Repeat the entries exactly, and do not carry the pictures over.

Plain-text document sources ->
»»
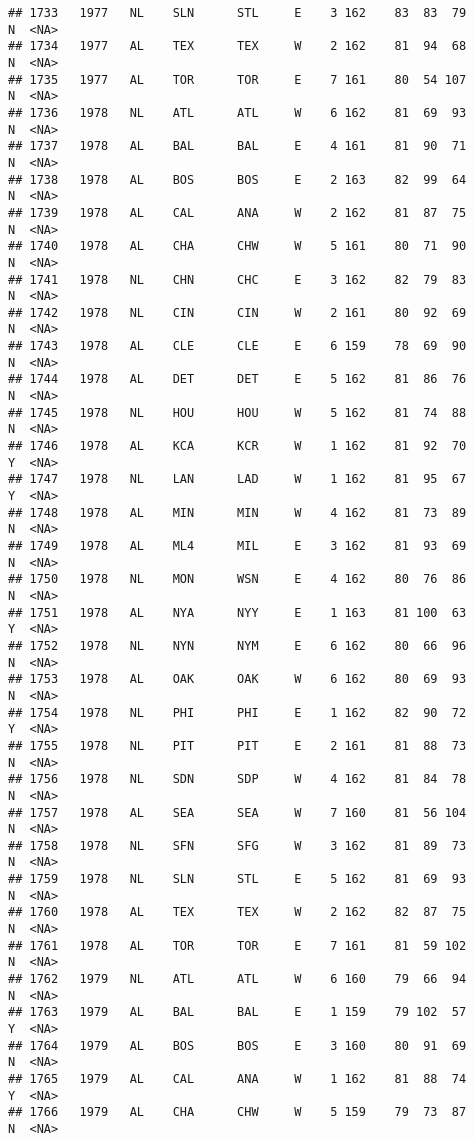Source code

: \documentclass[]{article}
\begin{document}
\begin{verbatim}
## 1733   1977   NL    SLN      STL     E    3 162    83  83  79      N  <NA>
## 1734   1977   AL    TEX      TEX     W    2 162    81  94  68      N  <NA>
## 1735   1977   AL    TOR      TOR     E    7 161    80  54 107      N  <NA>
## 1736   1978   NL    ATL      ATL     W    6 162    81  69  93      N  <NA>
## 1737   1978   AL    BAL      BAL     E    4 161    81  90  71      N  <NA>
## 1738   1978   AL    BOS      BOS     E    2 163    82  99  64      N  <NA>
## 1739   1978   AL    CAL      ANA     W    2 162    81  87  75      N  <NA>
## 1740   1978   AL    CHA      CHW     W    5 161    80  71  90      N  <NA>
## 1741   1978   NL    CHN      CHC     E    3 162    82  79  83      N  <NA>
## 1742   1978   NL    CIN      CIN     W    2 161    80  92  69      N  <NA>
## 1743   1978   AL    CLE      CLE     E    6 159    78  69  90      N  <NA>
## 1744   1978   AL    DET      DET     E    5 162    81  86  76      N  <NA>
## 1745   1978   NL    HOU      HOU     W    5 162    81  74  88      N  <NA>
## 1746   1978   AL    KCA      KCR     W    1 162    81  92  70      Y  <NA>
## 1747   1978   NL    LAN      LAD     W    1 162    81  95  67      Y  <NA>
## 1748   1978   AL    MIN      MIN     W    4 162    81  73  89      N  <NA>
## 1749   1978   AL    ML4      MIL     E    3 162    81  93  69      N  <NA>
## 1750   1978   NL    MON      WSN     E    4 162    80  76  86      N  <NA>
## 1751   1978   AL    NYA      NYY     E    1 163    81 100  63      Y  <NA>
## 1752   1978   NL    NYN      NYM     E    6 162    80  66  96      N  <NA>
## 1753   1978   AL    OAK      OAK     W    6 162    80  69  93      N  <NA>
## 1754   1978   NL    PHI      PHI     E    1 162    82  90  72      Y  <NA>
## 1755   1978   NL    PIT      PIT     E    2 161    81  88  73      N  <NA>
## 1756   1978   NL    SDN      SDP     W    4 162    81  84  78      N  <NA>
## 1757   1978   AL    SEA      SEA     W    7 160    81  56 104      N  <NA>
## 1758   1978   NL    SFN      SFG     W    3 162    81  89  73      N  <NA>
## 1759   1978   NL    SLN      STL     E    5 162    81  69  93      N  <NA>
## 1760   1978   AL    TEX      TEX     W    2 162    82  87  75      N  <NA>
## 1761   1978   AL    TOR      TOR     E    7 161    81  59 102      N  <NA>
## 1762   1979   NL    ATL      ATL     W    6 160    79  66  94      N  <NA>
## 1763   1979   AL    BAL      BAL     E    1 159    79 102  57      Y  <NA>
## 1764   1979   AL    BOS      BOS     E    3 160    80  91  69      N  <NA>
## 1765   1979   AL    CAL      ANA     W    1 162    81  88  74      Y  <NA>
## 1766   1979   AL    CHA      CHW     W    5 159    79  73  87      N  <NA>

\end{verbatim}
\end{document}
««
Completed task ->
Source code

: \documentclass[]{article}
\begin{document}
\begin{verbatim}
## 1733   1977   NL    SLN      STL     E    3 162    83  83  79      N  <NA>
## 1734   1977   AL    TEX      TEX     W    2 162    81  94  68      N  <NA>
## 1735   1977   AL    TOR      TOR     E    7 161    80  54 107      N  <NA>
## 1736   1978   NL    ATL      ATL     W    6 162    81  69  93      N  <NA>
## 1737   1978   AL    BAL      BAL     E    4 161    81  90  71      N  <NA>
## 1738   1978   AL    BOS      BOS     E    2 163    82  99  64      N  <NA>
## 1739   1978   AL    CAL      ANA     W    2 162    81  87  75      N  <NA>
## 1740   1978   AL    CHA      CHW     W    5 161    80  71  90      N  <NA>
## 1741   1978   NL    CHN      CHC     E    3 162    82  79  83      N  <NA>
## 1742   1978   NL    CIN      CIN     W    2 161    80  92  69      N  <NA>
## 1743   1978   AL    CLE      CLE     E    6 159    78  69  90      N  <NA>
## 1744   1978   AL    DET      DET     E    5 162    81  86  76      N  <NA>
## 1745   1978   NL    HOU      HOU     W    5 162    81  74  88      N  <NA>
## 1746   1978   AL    KCA      KCR     W    1 162    81  92  70      Y  <NA>
## 1747   1978   NL    LAN      LAD     W    1 162    81  95  67      Y  <NA>
## 1748   1978   AL    MIN      MIN     W    4 162    81  73  89      N  <NA>
## 1749   1978   AL    ML4      MIL     E    3 162    81  93  69      N  <NA>
## 1750   1978   NL    MON      WSN     E    4 162    80  76  86      N  <NA>
## 1751   1978   AL    NYA      NYY     E    1 163    81 100  63      Y  <NA>
## 1752   1978   NL    NYN      NYM     E    6 162    80  66  96      N  <NA>
## 1753   1978   AL    OAK      OAK     W    6 162    80  69  93      N  <NA>
## 1754   1978   NL    PHI      PHI     E    1 162    82  90  72      Y  <NA>
## 1755   1978   NL    PIT      PIT     E    2 161    81  88  73      N  <NA>
## 1756   1978   NL    SDN      SDP     W    4 162    81  84  78      N  <NA>
## 1757   1978   AL    SEA      SEA     W    7 160    81  56 104      N  <NA>
## 1758   1978   NL    SFN      SFG     W    3 162    81  89  73      N  <NA>
## 1759   1978   NL    SLN      STL     E    5 162    81  69  93      N  <NA>
## 1760   1978   AL    TEX      TEX     W    2 162    82  87  75      N  <NA>
## 1761   1978   AL    TOR      TOR     E    7 161    81  59 102      N  <NA>
## 1762   1979   NL    ATL      ATL     W    6 160    79  66  94      N  <NA>
## 1763   1979   AL    BAL      BAL     E    1 159    79 102  57      Y  <NA>
## 1764   1979   AL    BOS      BOS     E    3 160    80  91  69      N  <NA>
## 1765   1979   AL    CAL      ANA     W    1 162    81  88  74      Y  <NA>
## 1766   1979   AL    CHA      CHW     W    5 159    79  73  87      N  <NA>

\end{verbatim}
\end{document}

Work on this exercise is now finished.